This definition, centered on data integrity (data that is accurate, complete, and consistent) is very much shaped by the current drivers for sustainability. And although it would be nice to think the catalyst for greener data centers was the future of our beloved planet, public image, as well as benefits to the bottom line are certainly motivating factors.
“Companies are becoming more and more aware that their take on ESG is increasingly impactful in their shareholders' investment decisions. This has spurred many of our clients to react and adopt ambitious carbon reduction goals," says Ryan Carter, global energy and sustainability account director at CBRE.
This heightened investor scrutiny, combined with new regulations mandating greater transparency and public disclosure of emissions in certain geographies, has companies clamoring for change faster than any climate crisis ever could. And to make matters a bit more complicated, different geographies mean different regulations.
“Here in the US there's one ruling that looks like it could have a gigantic impact, and that is the Securities and Exchange Commission (SEC) ruling that may require companies to disclose their greenhouse gas emissions and climate-related risks that can impact their business,” says Oakley.
“Due to our global footprint at CBRE, we have to make sure that we understand what sort of legislation is moving through which governments, where they are, and the status and impact of that legislation.”
This kind of knowledge is invaluable to organizations looking to achieve their ESG goals (or actually set some). Without it, they not only risk non-compliance, but costly reputational damage.
So, what can companies do to prevent this?
“There's always a concern around public opinion that spurs companies to adopt frameworks that add credibility to their ambitious carbon reduction goals, such as the Science Based Targets initiative (SBTi) framework,” says Carter.
Targets are considered ‘science-based’ if they are aligned with what the latest climate science deems necessary to meet the goals of the Paris Agreement, such as limiting global warming to below 2°C above pre-industrial levels and pursuing efforts to limit warming to 1.5°C.
Roughly 39 percent of global CO2 emissions are generated from the built environment and 28 percent come from facility operations. The best science we have tells us we need to limit global temperature increase to 1.5 degrees Celsius to mitigate the most extreme effects of climate change. Decarbonization is a solution to reverse this trend, otherwise we will cross the point of no return in 10 years if we emit more than 500 gigatons (GT) of CO2 emissions.
Both CBRE and its key clients have net-zero goals in line with the SBTi framework.

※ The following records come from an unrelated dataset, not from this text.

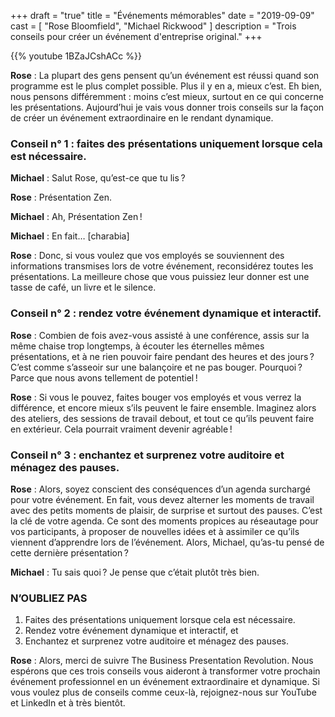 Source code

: +++
draft 		= "true"
title 		= "Événements mémorables"
date		= "2019-09-09"
cast		= [ "Rose Bloomfield", "Michael Rickwood" ]
description = "Trois conseils pour créer un événement d'entreprise original."
+++

{{% youtube 1BZaJCshACc %}}

**Rose** : La plupart des gens pensent qu’un événement est réussi quand son programme est le plus complet possible. Plus il y en a, mieux c’est. Eh bien, nous pensons différemment : moins c’est mieux, surtout en ce qui concerne les présentations. Aujourd’hui je vais vous donner trois conseils sur la façon de créer un événement extraordinaire en le rendant dynamique.

### Conseil n° 1 : faites des présentations uniquement lorsque cela est nécessaire.

**Michael** : Salut Rose, qu’est-ce que tu lis ? 
 
**Rose** : Présentation Zen. 
 
**Michael** : Ah, Présentation Zen ! 
 
**Michael** : En fait… [charabia]
 
**Rose** : Donc, si vous voulez que vos employés se souviennent des informations transmises lors de votre événement, reconsidérez toutes les présentations. La meilleure chose que vous puissiez leur donner est une tasse de café, un livre et le silence.

### Conseil n° 2 : rendez votre événement dynamique et interactif.

**Rose** : Combien de fois avez-vous assisté à une conférence, assis sur la même chaise trop longtemps, à écouter les éternelles mêmes présentations, et à ne rien pouvoir faire pendant des heures et des jours ? C’est comme s’asseoir sur une balançoire et ne pas bouger. Pourquoi ? Parce que nous avons tellement de potentiel !
 
**Rose** : Si vous le pouvez, faites bouger vos employés et vous verrez la différence, et encore mieux s’ils peuvent le faire ensemble. Imaginez alors des ateliers, des sessions de travail debout, et tout ce qu’ils peuvent faire en extérieur. Cela pourrait vraiment devenir agréable !

### Conseil n° 3 : enchantez et surprenez votre auditoire et ménagez des pauses.
 
**Rose** : Alors, soyez conscient des conséquences d’un agenda surchargé pour votre événement. En fait, vous devez alterner les moments de travail avec des petits moments de plaisir, de surprise et surtout des pauses. C’est la clé de votre agenda. Ce sont des moments propices au réseautage pour vos participants, à proposer de nouvelles idées et à assimiler ce qu’ils viennent d’apprendre lors de l’événement. Alors, Michael, qu’as-tu pensé de cette dernière présentation ?
 
**Michael** : Tu sais quoi ? Je pense que c’était plutôt très bien.
 
### N’OUBLIEZ PAS

1. Faites des présentations uniquement lorsque cela est nécessaire.
2. Rendez votre événement dynamique et interactif, et
3. Enchantez et surprenez votre auditoire et ménagez des pauses.

**Rose** : Alors, merci de suivre The Business Presentation Revolution. Nous espérons que ces trois conseils vous aideront à transformer votre prochain événement professionnel en un événement extraordinaire et dynamique. Si vous voulez plus de conseils comme ceux-là, rejoignez-nous sur YouTube et LinkedIn et à très bientôt. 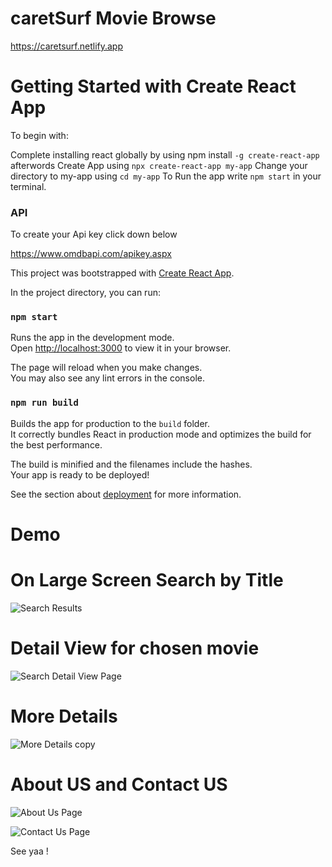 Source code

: # caretSurf Movie Browse
https://caretsurf.netlify.app

# Getting Started with Create React App

To begin with:

Complete installing react globally by using npm install `-g create-react-app` afterwords Create App using `npx create-react-app my-app` Change your directory to my-app using `cd my-app` To Run the app write `npm start` in your terminal.


### API 
To create your Api key click down below


https://www.omdbapi.com/apikey.aspx

This project was bootstrapped with [Create React App](https://github.com/facebook/create-react-app).

In the project directory, you can run:

### `npm start`

Runs the app in the development mode.\
Open [http://localhost:3000](http://localhost:3000) to view it in your browser.

The page will reload when you make changes.\
You may also see any lint errors in the console.


### `npm run build`

Builds the app for production to the `build` folder.\
It correctly bundles React in production mode and optimizes the build for the best performance.

The build is minified and the filenames include the hashes.\
Your app is ready to be deployed!

See the section about [deployment](https://facebook.github.io/create-react-app/docs/deployment) for more information.

# Demo


# On Large Screen Search by Title
![Search Results](https://github.com/Carethajrat/Movie-Browser/assets/113019349/cb3c6633-68e1-432c-964a-37d102707b6a)






# Detail View for chosen movie
![Search Detail View Page](https://github.com/Carethajrat/Movie-Browser/assets/113019349/013ad10f-b353-4a1b-9b02-ee891835f812)









# More Details
![More Details copy](https://github.com/Carethajrat/Movie-Browser/assets/113019349/2a89ffe2-e44f-4819-a879-7e008f78ffbb)




# About US and Contact US 

![About Us Page](https://github.com/Carethajrat/Movie-Browser/assets/113019349/7c0548f5-28f0-4e4f-9331-8680040b73a2)



![Contact Us Page](https://github.com/Carethajrat/Movie-Browser/assets/113019349/fdf6e944-8c7d-4c38-b694-b75225314bb9)








See yaa !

Working with these goals helps cut through the aforementioned noise, encompasses all mission Scopes, 1, 2 and 3 and provides a clearly defined pathway for companies to reduce greenhouse gas emissions.
Interestingly, it isn’t just this framework, or customers that have spurred clients into action.
Despite one of CBRE's global IT clients having procured an impressive 85 percent of its energy from renewable sources as of this year, employee engagement surveys have revealed that their employee base is still asking for more, in the form of on-site solar. This serves to highlight that the pressure to implement sustainable practices is not only coming from potential investors, stakeholders, and customers, but from workforces demanding real progress from their employers.
This amalgamation of customer and employee feedback, alongside the use of the SBTi framework, indicates that a siloed approach to sustainability won’t be sufficient and a holistic, forward-looking strategy is now a necessity.
“We’ve definitely seen a switch in the industry from, say, certifying buildings or seeking individual pieces of equipment towards a more holistic view,” says Carter.
“There was once a time when there was a budget for seeking a certification or a plaque on the wall of a facility, whereas now the goal is the much larger, more meaningful, more ambitious target of net-zero. That goal now determines what the budget is going to be.”
Work with what you’ve got
So, with a newfound understanding of local regulations, and a set of clearly defined ESG goals for your data center in line with the SBTi, now you have to achieve them. But how?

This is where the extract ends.